* **WHAT NEEDS TO BE DONE**:
Pull every line from the records that has the word "航空宇宙" in it.

** EXTRACTED DATA follows **

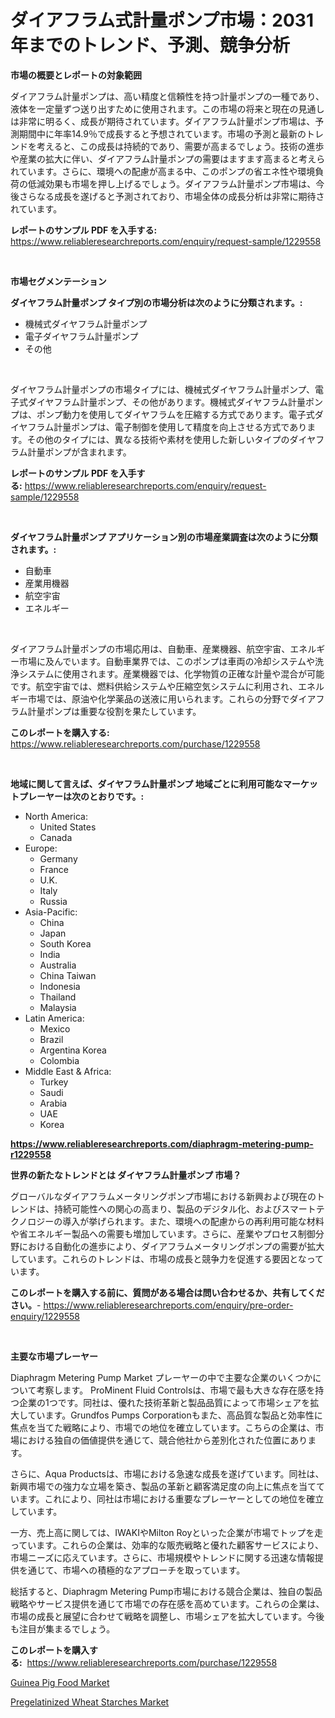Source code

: <p><h1>ダイアフラム式計量ポンプ市場：2031年までのトレンド、予測、競争分析</h1></p><p><strong>市場の概要とレポートの対象範囲</strong></p>
<p><p>ダイアフラム計量ポンプは、高い精度と信頼性を持つ計量ポンプの一種であり、液体を一定量ずつ送り出すために使用されます。この市場の将来と現在の見通しは非常に明るく、成長が期待されています。ダイアフラム計量ポンプ市場は、予測期間中に年率14.9％で成長すると予想されています。市場の予測と最新のトレンドを考えると、この成長は持続的であり、需要が高まるでしょう。技術の進歩や産業の拡大に伴い、ダイアフラム計量ポンプの需要はますます高まると考えられています。さらに、環境への配慮が高まる中、このポンプの省エネ性や環境負荷の低減効果も市場を押し上げるでしょう。ダイアフラム計量ポンプ市場は、今後さらなる成長を遂げると予測されており、市場全体の成長分析は非常に期待されています。</p></p>
<p><strong>レポートのサンプル PDF を入手する:</strong> <a href="https://www.reliableresearchreports.com/enquiry/request-sample/1229558">https://www.reliableresearchreports.com/enquiry/request-sample/1229558</a></p>
<p>&nbsp;</p>
<p><strong>市場セグメンテーション</strong></p>
<p><strong>ダイヤフラム計量ポンプ タイプ別の市場分析は次のように分類されます。:</strong></p>
<p><ul><li>機械式ダイヤフラム計量ポンプ</li><li>電子ダイヤフラム計量ポンプ</li><li>その他</li></ul></p>
<p>&nbsp;</p>
<p><p>ダイヤフラム計量ポンプの市場タイプには、機械式ダイヤフラム計量ポンプ、電子式ダイヤフラム計量ポンプ、その他があります。機械式ダイヤフラム計量ポンプは、ポンプ動力を使用してダイヤフラムを圧縮する方式であります。電子式ダイヤフラム計量ポンプは、電子制御を使用して精度を向上させる方式であります。その他のタイプには、異なる技術や素材を使用した新しいタイプのダイヤフラム計量ポンプが含まれます。</p></p>
<p><strong>レポートのサンプル PDF を入手する:</strong>&nbsp;<a href="https://www.reliableresearchreports.com/enquiry/request-sample/1229558">https://www.reliableresearchreports.com/enquiry/request-sample/1229558</a></p>
<p>&nbsp;</p>
<p><strong> ダイヤフラム計量ポンプ アプリケーション別の市場産業調査は次のように分類されます。:</strong></p>
<p><ul><li>自動車</li><li>産業用機器</li><li>航空宇宙</li><li>エネルギー</li></ul></p>
<p>&nbsp;</p>
<p><p>ダイアフラム計量ポンプの市場応用は、自動車、産業機器、航空宇宙、エネルギー市場に及んでいます。自動車業界では、このポンプは車両の冷却システムや洗浄システムに使用されます。産業機器では、化学物質の正確な計量や混合が可能です。航空宇宙では、燃料供給システムや圧縮空気システムに利用され、エネルギー市場では、原油や化学薬品の送液に用いられます。これらの分野でダイアフラム計量ポンプは重要な役割を果たしています。</p></p>
<p><strong>このレポートを購入する:</strong>&nbsp; <a href="https://www.reliableresearchreports.com/purchase/1229558">https://www.reliableresearchreports.com/purchase/1229558</a></p>
<p>&nbsp;</p>
<p><strong>地域に関して言えば、ダイヤフラム計量ポンプ 地域ごとに利用可能なマーケットプレーヤーは次のとおりです。:</strong></p>
<p><ul>
    <li>
        North America:
        <ul>
            <li>United States</li>
            <li>Canada</li>
        </ul>
    </li>
    <li>
        Europe:
        <ul>
            <li>Germany</li>
            <li>France</li>
            <li>U.K.</li>
            <li>Italy</li>
            <li>Russia</li>
        </ul>
    </li>
    <li>
        Asia-Pacific:
        <ul>
            <li>China</li>
            <li>Japan</li>
            <li>South Korea</li>
            <li>India</li>
            <li>Australia</li>
            <li>China Taiwan</li>
            <li>Indonesia</li>
            <li>Thailand</li>
            <li>Malaysia</li>
        </ul>
    </li>
    <li>
        Latin America:
        <ul>
            <li>Mexico</li>
            <li>Brazil</li>
            <li>Argentina Korea</li>
            <li>Colombia</li>
        </ul>
    </li>
    <li>
        Middle East & Africa:
        <ul>
            <li>Turkey</li>
            <li>Saudi</li>
            <li>Arabia</li>
            <li>UAE</li>
            <li>Korea</li>
        </ul>
    </li>
    </ul></p>
<p><strong><a href="https://www.reliableresearchreports.com/diaphragm-metering-pump-r1229558">https://www.reliableresearchreports.com/diaphragm-metering-pump-r1229558</a></strong>&nbsp;</p>
<p><strong>世界の新たなトレンドとは ダイヤフラム計量ポンプ 市場？</strong></p>
<p><p>グローバルなダイアフラムメータリングポンプ市場における新興および現在のトレンドは、持続可能性への関心の高まり、製品のデジタル化、およびスマートテクノロジーの導入が挙げられます。また、環境への配慮からの再利用可能な材料や省エネルギー製品への需要も増加しています。さらに、産業やプロセス制御分野における自動化の進歩により、ダイアフラムメータリングポンプの需要が拡大しています。これらのトレンドは、市場の成長と競争力を促進する要因となっています。</p></p>
<p><strong>このレポートを購入する前に、質問がある場合は問い合わせるか、共有してください。</strong>- <a href="https://www.reliableresearchreports.com/enquiry/pre-order-enquiry/1229558">https://www.reliableresearchreports.com/enquiry/pre-order-enquiry/1229558</a></p>
<p>&nbsp;</p>
<p><strong>主要な市場プレーヤー</strong></p>
<p><p>Diaphragm Metering Pump Market プレーヤーの中で主要な企業のいくつかについて考察します。 ProMinent Fluid Controlsは、市場で最も大きな存在感を持つ企業の1つです。同社は、優れた技術革新と製品品質によって市場シェアを拡大しています。Grundfos Pumps Corporationもまた、高品質な製品と効率性に焦点を当てた戦略により、市場での地位を確立しています。こちらの企業は、市場における独自の価値提供を通じて、競合他社から差別化された位置にあります。</p><p>さらに、Aqua Productsは、市場における急速な成長を遂げています。同社は、新興市場での強力な立場を築き、製品の革新と顧客満足度の向上に焦点を当てています。これにより、同社は市場における重要なプレーヤーとしての地位を確立しています。</p><p>一方、売上高に関しては、IWAKIやMilton Royといった企業が市場でトップを走っています。これらの企業は、効率的な販売戦略と優れた顧客サービスにより、市場ニーズに応えています。さらに、市場規模やトレンドに関する迅速な情報提供を通じて、市場への積極的なアプローチを取っています。</p><p>総括すると、Diaphragm Metering Pump市場における競合企業は、独自の製品戦略やサービス提供を通じて市場での存在感を高めています。これらの企業は、市場の成長と展望に合わせて戦略を調整し、市場シェアを拡大しています。今後も注目が集まるでしょう。</p></p>
<p><strong>このレポートを購入する:</strong>&nbsp;&nbsp;<a href="https://www.reliableresearchreports.com/purchase/1229558">https://www.reliableresearchreports.com/purchase/1229558</a></p>
<p><p><a href="https://confirmed-shield-e13.notion.site/Guinea-Pig-Food-Market-Size-and-Market-Trends-Complete-Industry-Overview-2024-to-2031-d14801e5cbe44bdc8a9681174e6d1c22">Guinea Pig Food Market</a></p><p><a href="https://funky-papaya-cf4.notion.site/Analyzing-Pregelatinized-Wheat-Starches-Market-Global-Industry-Perspective-and-Forecast-2024-to-20-775a9874018043d6b348ab3bd6eceecb">Pregelatinized Wheat Starches Market</a></p></p>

** End of EXTRACTED DATA **

* **TASK ANSWER**:
<p><ul><li>自動車</li><li>産業用機器</li><li>航空宇宙</li><li>エネルギー</li></ul></p>
<p><p>ダイアフラム計量ポンプの市場応用は、自動車、産業機器、航空宇宙、エネルギー市場に及んでいます。自動車業界では、このポンプは車両の冷却システムや洗浄システムに使用されます。産業機器では、化学物質の正確な計量や混合が可能です。航空宇宙では、燃料供給システムや圧縮空気システムに利用され、エネルギー市場では、原油や化学薬品の送液に用いられます。これらの分野でダイアフラム計量ポンプは重要な役割を果たしています。</p></p>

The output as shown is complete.